Your response should contain every line from the data below that holds the string "company".

==== Material supplied ====

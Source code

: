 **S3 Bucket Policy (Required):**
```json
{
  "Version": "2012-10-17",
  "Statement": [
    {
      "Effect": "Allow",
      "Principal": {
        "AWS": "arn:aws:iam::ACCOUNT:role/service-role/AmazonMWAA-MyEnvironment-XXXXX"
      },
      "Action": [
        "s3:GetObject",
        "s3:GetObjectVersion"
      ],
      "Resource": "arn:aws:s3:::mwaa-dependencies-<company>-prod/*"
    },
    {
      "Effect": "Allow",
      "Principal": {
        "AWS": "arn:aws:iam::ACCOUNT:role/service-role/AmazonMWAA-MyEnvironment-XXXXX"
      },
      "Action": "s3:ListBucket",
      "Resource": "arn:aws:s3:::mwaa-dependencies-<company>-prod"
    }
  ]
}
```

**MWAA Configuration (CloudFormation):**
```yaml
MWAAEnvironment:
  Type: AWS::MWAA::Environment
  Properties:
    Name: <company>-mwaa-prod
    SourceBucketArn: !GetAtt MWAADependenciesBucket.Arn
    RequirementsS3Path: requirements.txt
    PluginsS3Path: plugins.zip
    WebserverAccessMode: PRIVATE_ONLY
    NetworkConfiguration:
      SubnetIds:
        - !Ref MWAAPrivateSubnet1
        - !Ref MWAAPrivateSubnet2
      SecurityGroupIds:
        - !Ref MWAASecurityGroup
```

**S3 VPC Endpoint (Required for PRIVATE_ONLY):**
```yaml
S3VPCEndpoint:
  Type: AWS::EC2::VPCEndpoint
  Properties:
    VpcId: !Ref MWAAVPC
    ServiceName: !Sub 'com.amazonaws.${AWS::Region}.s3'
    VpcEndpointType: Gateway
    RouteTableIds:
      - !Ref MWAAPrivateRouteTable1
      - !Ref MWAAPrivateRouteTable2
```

====
==== Material supplied ====

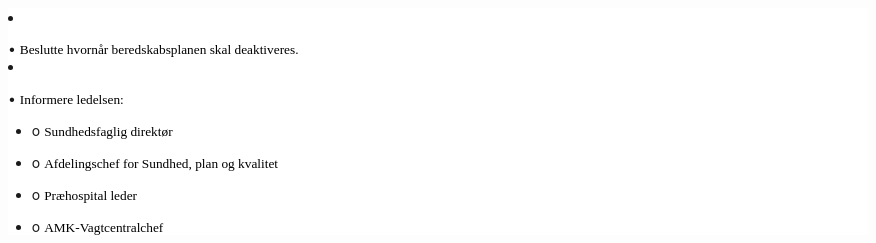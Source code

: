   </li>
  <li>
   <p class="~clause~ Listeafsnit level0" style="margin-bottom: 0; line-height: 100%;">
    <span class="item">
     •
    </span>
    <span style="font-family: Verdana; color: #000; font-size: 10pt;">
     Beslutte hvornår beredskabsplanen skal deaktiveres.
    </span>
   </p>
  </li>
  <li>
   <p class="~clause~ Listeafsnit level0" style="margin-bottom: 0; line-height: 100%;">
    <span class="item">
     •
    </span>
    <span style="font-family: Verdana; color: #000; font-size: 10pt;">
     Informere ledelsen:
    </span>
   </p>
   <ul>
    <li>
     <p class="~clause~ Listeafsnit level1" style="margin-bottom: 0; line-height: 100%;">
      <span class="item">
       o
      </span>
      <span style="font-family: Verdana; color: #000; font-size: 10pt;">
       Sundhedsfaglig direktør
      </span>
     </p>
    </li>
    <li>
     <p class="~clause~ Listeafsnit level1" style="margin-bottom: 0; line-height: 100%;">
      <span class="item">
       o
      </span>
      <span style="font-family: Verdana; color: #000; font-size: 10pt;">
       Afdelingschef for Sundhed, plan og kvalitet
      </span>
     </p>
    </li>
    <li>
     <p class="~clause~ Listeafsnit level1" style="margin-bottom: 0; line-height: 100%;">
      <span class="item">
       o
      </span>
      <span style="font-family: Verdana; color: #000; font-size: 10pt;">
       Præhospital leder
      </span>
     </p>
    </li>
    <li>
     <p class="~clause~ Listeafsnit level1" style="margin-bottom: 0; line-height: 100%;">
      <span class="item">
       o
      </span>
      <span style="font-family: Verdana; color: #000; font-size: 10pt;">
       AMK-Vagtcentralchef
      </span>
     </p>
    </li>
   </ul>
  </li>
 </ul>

====

→ Exercise solution:
      "Resource": "arn:aws:s3:::mwaa-dependencies-<company>-prod/*"
      "Resource": "arn:aws:s3:::mwaa-dependencies-<company>-prod"
    Name: <company>-mwaa-prod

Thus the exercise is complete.